Reproduce, character for character, the lines below from the first through the one with "attractiveness | demand". Leave pictures out.

### RECORD EXTRACTS ###

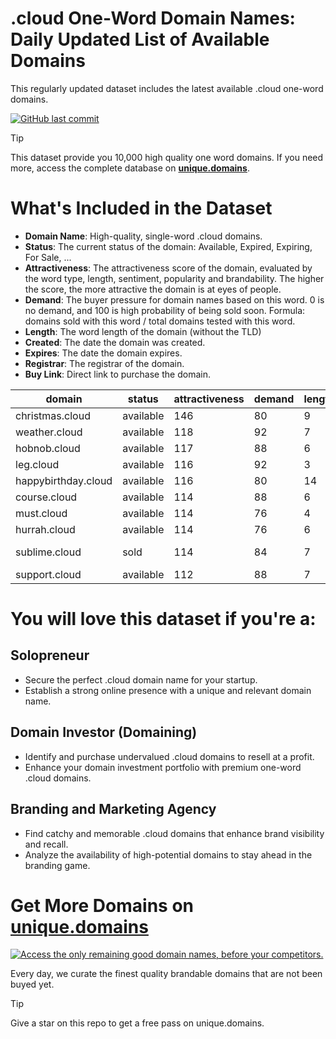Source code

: 
# .cloud One-Word Domain Names: Daily Updated List of Available Domains

This regularly updated dataset includes the latest available .cloud one-word domains.

[![GitHub last commit](https://img.shields.io/github/last-commit/google/skia.svg?style=flat)]() 

> [!TIP]
> This dataset provide you 10,000 high quality one word domains.
> If you need more, access the complete database on **[unique.domains](https://unique.domains?utm_source=github&utm_medium=dataset&utm_campaign=.cloud&utm_content=description.top)**.

# What's Included in the Dataset

- **Domain Name**: High-quality, single-word .cloud domains.
- **Status**: The current status of the domain: Available, Expired, Expiring, For Sale, ...
- **Attractiveness**: The attractiveness score of the domain, evaluated by the word type, length, sentiment, popularity and brandability. The higher the score, the more attractive the domain is at eyes of people.
- **Demand**: The buyer pressure for domain names based on this word. 0 is no demand, and 100 is high probability of being sold soon. Formula: domains sold with this word / total domains tested with this word.
- **Length**: The word length of the domain (without the TLD)
- **Created**: The date the domain was created.
- **Expires**: The date the domain expires.
- **Registrar**: The registrar of the domain.
- **Buy Link**: Direct link to purchase the domain.

| domain              | status    | attractiveness | demand | length | created          | expires          | registrar | sectors                           |
| ------------------- | --------- | -------------- | ------ | ------ | ---------------- | ---------------- | --------- | --------------------------------- |
| christmas.cloud     | available | 146            | 80     | 9      |                  |                  |           | Hospitality,Retail                |
| weather.cloud       | available | 118            | 92     | 7      |                  |                  |           | Environment,Media,Travel          |
| hobnob.cloud        | available | 117            | 88     | 6      |                  |                  |           | Entertainment,Hospitality,Media   |
| leg.cloud           | available | 116            | 92     | 3      |                  |                  |           | Fashion,General,Healthcare,Sports |
| happybirthday.cloud | available | 116            | 80     | 14     |                  |                  |           | Entertainment,Retail              |
| course.cloud        | available | 114            | 88     | 6      |                  |                  |           | Business,Education,Media          |
| must.cloud          | available | 114            | 76     | 4      |                  |                  |           | Business,Media,Retail             |
| hurrah.cloud        | available | 114            | 76     | 6      |                  |                  |           | Entertainment,Media,Sports        |
| sublime.cloud       | sold      | 114            | 84     | 7      | 03/07/2016 18:51 | 03/07/2026 18:51 | Gandi SAS | Arts,Entertainment,Travel         |
| support.cloud       | available | 112            | 88     | 7      |                  |                  |           | Business,Politics                 |

# You will love this dataset if you're a:

## Solopreneur

- Secure the perfect .cloud domain name for your startup.
- Establish a strong online presence with a unique and relevant domain name.

## Domain Investor (Domaining)

- Identify and purchase undervalued .cloud domains to resell at a profit.
- Enhance your domain investment portfolio with premium one-word .cloud domains.

## Branding and Marketing Agency

- Find catchy and memorable .cloud domains that enhance brand visibility and recall.
- Analyze the availability of high-potential domains to stay ahead in the branding game.

# Get More Domains on [unique.domains](https://unique.domains?utm_source=github&utm_medium=dataset&utm_campaign=.cloud&utm_content=description.bottom)

[![Access the only remaining good domain names, before your competitors.](https://github.cloud/UniqueDomains/cloud-oneword-domains/blob/main/unique.domains.jpg?raw=true)](https://unique.domains?utm_source=github&utm_medium=dataset&utm_campaign=.cloud&utm_content=description.image)

Every day, we curate the finest quality brandable domains that are not been buyed yet.

> [!TIP]
> Give a star on this repo to get a free pass on unique.domains.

###

◆ **ANSWER BOX**:
Source code

: 
# .cloud One-Word Domain Names: Daily Updated List of Available Domains

This regularly updated dataset includes the latest available .cloud one-word domains.

[![GitHub last commit](https://img.shields.io/github/last-commit/google/skia.svg?style=flat)]() 

> [!TIP]
> This dataset provide you 10,000 high quality one word domains.
> If you need more, access the complete database on **[unique.domains](https://unique.domains?utm_source=github&utm_medium=dataset&utm_campaign=.cloud&utm_content=description.top)**.

# What's Included in the Dataset

- **Domain Name**: High-quality, single-word .cloud domains.
- **Status**: The current status of the domain: Available, Expired, Expiring, For Sale, ...
- **Attractiveness**: The attractiveness score of the domain, evaluated by the word type, length, sentiment, popularity and brandability. The higher the score, the more attractive the domain is at eyes of people.
- **Demand**: The buyer pressure for domain names based on this word. 0 is no demand, and 100 is high probability of being sold soon. Formula: domains sold with this word / total domains tested with this word.
- **Length**: The word length of the domain (without the TLD)
- **Created**: The date the domain was created.
- **Expires**: The date the domain expires.
- **Registrar**: The registrar of the domain.
- **Buy Link**: Direct link to purchase the domain.

| domain              | status    | attractiveness | demand | length | created          | expires          | registrar | sectors                           |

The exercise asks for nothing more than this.